К «болгарской» составляющей этой версии убийства князя стоит отнестись с большой осторожностью, не слишком доверяя источнику, отделённому четырьмя столетиями от описываемых в нём событий. Тем более что «болгарские» сюжеты далёкого прошлого Руси получили актуальность как раз во второй половине XV — середине XVI века, то есть в то время, к которому относятся названные летописные памятники: это связано с возникшими притязаниями Москвы на Казань — наследницу древнего Булгара. Впрочем, если вторая жена князя действительно была болгаркой, она вполне могла питать ненависть к мужу из-за разорения родной земли.
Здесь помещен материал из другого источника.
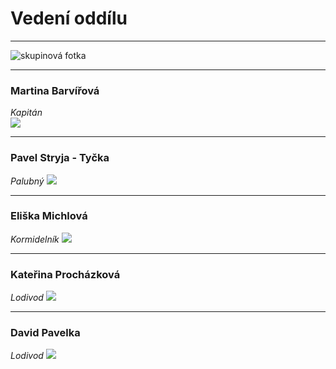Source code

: # Vedení oddílu
---------------------

![skupinová fotka](https://dd06291c6c.cbaul-cdnwnd.com/0abdc7eb0737f25fe87fa1e4a28deb1c/200031596-c1714c26c8/VEDENI.jpg?s3=1)

----------------------------

### Martina Barvířová
_Kapitán_  
![](https://dd06291c6c.cbaul-cdnwnd.com/0abdc7eb0737f25fe87fa1e4a28deb1c/200031597-dca6fdda1c/M.jpg?s3=1)

--------------------------

### Pavel Stryja - Tyčka
_Palubný_
![](https://dd06291c6c.cbaul-cdnwnd.com/0abdc7eb0737f25fe87fa1e4a28deb1c/200031559-dbb98dcb3e/1%20(43).JPG?s3=1)

--------------------------

### Eliška Michlová
_Kormidelník_
![](https://dd06291c6c.cbaul-cdnwnd.com/0abdc7eb0737f25fe87fa1e4a28deb1c/200031534-c0b80c1b15/1%20(386).JPG?s3=1)

--------------------------

### Kateřina Procházková
_Lodivod_
![](https://dd06291c6c.cbaul-cdnwnd.com/0abdc7eb0737f25fe87fa1e4a28deb1c/200031537-9009991042/1%20(230).JPG?s3=1)

--------------------------

### David Pavelka
_Lodivod_
![](https://dd06291c6c.cbaul-cdnwnd.com/0abdc7eb0737f25fe87fa1e4a28deb1c/200031531-38d3b3ac7a/1%20(24).JPG?s3=1)
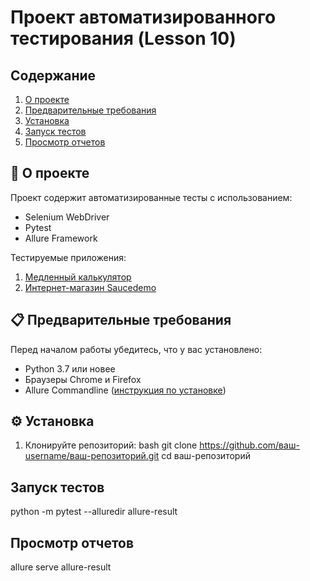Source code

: # Проект автоматизированного тестирования (Lesson 10)

## Содержание
1. [О проекте](#-о-проекте)
2. [Предварительные требования](#-предварительные-требования)
3. [Установка](#-установка)
4. [Запуск тестов](#-запуск-тестов)
5. [Просмотр отчетов](#-просмотр-отчетов)


## 🧩 О проекте

Проект содержит автоматизированные тесты с использованием:
- Selenium WebDriver
- Pytest
- Allure Framework

Тестируемые приложения:
1. [Медленный калькулятор](https://bonigarcia.dev/selenium-webdriver-java/slow-calculator.html)
2. [Интернет-магазин Saucedemo](https://www.saucedemo.com/)

## 📋 Предварительные требования

Перед началом работы убедитесь, что у вас установлено:
- Python 3.7 или новее
- Браузеры Chrome и Firefox
- Allure Commandline ([инструкция по установке](https://docs.qameta.io/allure/#_installing_a_commandline))

## ⚙️ Установка

1. Клонируйте репозиторий:
bash
git clone https://github.com/ваш-username/ваш-репозиторий.git
cd ваш-репозиторий

   
## Запуск тестов 
python -m pytest --alluredir allure-result  

## Просмотр отчетов
allure serve allure-result
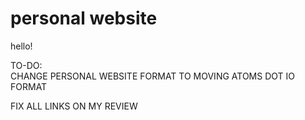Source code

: # personal website 

hello!

TO-DO:  
CHANGE PERSONAL WEBSITE FORMAT TO MOVING ATOMS DOT IO FORMAT  

FIX ALL LINKS ON MY REVIEW
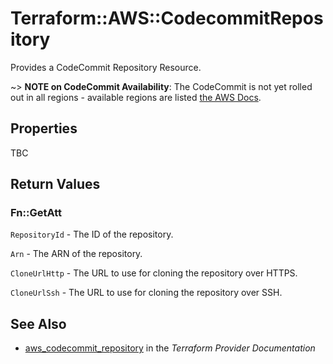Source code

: # Terraform::AWS::CodecommitRepository

Provides a CodeCommit Repository Resource.

~> **NOTE on CodeCommit Availability**: The CodeCommit is not yet rolled out
in all regions - available regions are listed
[the AWS Docs](https://docs.aws.amazon.com/general/latest/gr/rande.html#codecommit_region).

## Properties

TBC

## Return Values

### Fn::GetAtt

`RepositoryId` - The ID of the repository.

`Arn` - The ARN of the repository.

`CloneUrlHttp` - The URL to use for cloning the repository over HTTPS.

`CloneUrlSsh` - The URL to use for cloning the repository over SSH.

## See Also

* [aws_codecommit_repository](https://www.terraform.io/docs/providers/aws/r/codecommit_repository.html) in the _Terraform Provider Documentation_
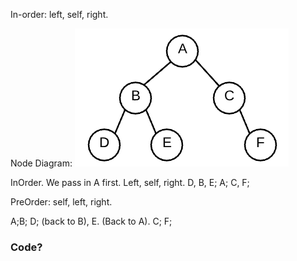 

In-order: left, self, right.

Node Diagram:
![Binary Tree Example](Images/graph_a.png)


InOrder. We pass in A first.
Left, self, right. 
D, B, E; A; C, F;

PreOrder: self, left, right. 

A;B; D; (back to B), E. (Back to A). C; F;


### Code?

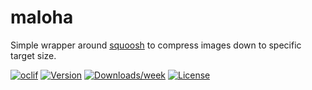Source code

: # maloha

Simple wrapper around [squoosh](https://github.com/GoogleChromeLabs/squoosh) to compress images down to specific target size.

[![oclif](https://img.shields.io/badge/cli-oclif-brightgreen.svg)](https://oclif.io)
[![Version](https://img.shields.io/npm/v/maloha.svg)](https://npmjs.org/package/maloha)
[![Downloads/week](https://img.shields.io/npm/dw/maloha.svg)](https://npmjs.org/package/maloha)
[![License](https://img.shields.io/npm/l/maloha.svg)](https://github.com/gnerzhin/maloha/blob/master/package.json)
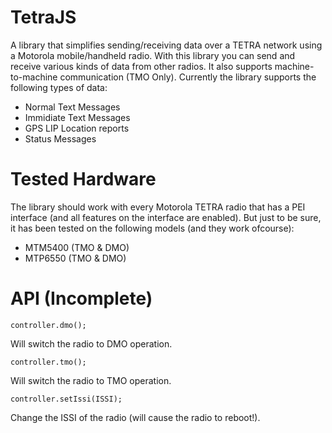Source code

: 
# TetraJS
A library that simplifies sending/receiving data over a TETRA network using a Motorola mobile/handheld radio. 
With this library you can send and receive various kinds of data from other radios. It also supports machine-to-machine communication (TMO Only). Currently the library supports the following types of data:

 - Normal Text Messages
 - Immidiate Text Messages
 - GPS LIP Location reports
 - Status Messages

# Tested Hardware
The library should work with every Motorola TETRA radio that has a PEI interface (and all features on the interface are enabled). But just to be sure, it has been tested on the following models (and they work ofcourse):

- MTM5400 (TMO & DMO)
- MTP6550 (TMO & DMO)

# API (Incomplete)
    controller.dmo();
Will switch the radio to DMO operation.


    controller.tmo();
Will switch the radio to TMO operation.

    controller.setIssi(ISSI);
Change the ISSI of the radio (will cause the radio to reboot!).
Могла она и мстить ему, и подговаривать к мщению других — конечно, если полностью им доверяла. Но в любом случае упоминание Андреевой княгини в связи с заговором против её мужа заслуживает внимания. И дело даже не в том, что об этом, помимо названных, сообщают и некоторые другие источники — правда, ещё более поздние по времени. Историки давно уже обратили внимание на миниатюру Радзивиловской летописи XV века, на которой в сцене убийства князя изображена некая женщина, держащая в своих руках его отрубленную руку. И очень похоже на то, что это именно княгиня, жена князя, хотя в самом тексте летописи о ней нет ни слова. Заметим, что женщина изображена не среди заговорщиков; скорее, она противостоит им. Однако никакого насилия в отношении её не заметно, держится она вполне свободно. Та же дама в том же одеянии и похожем головном уборе изображена на следующей миниатюре — среди участников похорон князя Андрея. Едва ли можно думать, будто автор миниатюр располагал иным, нежели сохранившиеся, более полным вариантом летописной повести об убиении князя и там будто бы содержались некие сведения о княгине, как иногда полагают, — никаких намёков на это в тексте нет. Скорее, художник ориентировался либо на здравый смысл, полагая, что княгине надлежало находиться рядом с князем в его опочивальне, либо на какие-то устные предания, существовавшие к тому времени, когда он работал над миниатюрами. Но если верно последнее, то ценность этих преданий, донесённых до нас поздними источниками, значительно возрастает.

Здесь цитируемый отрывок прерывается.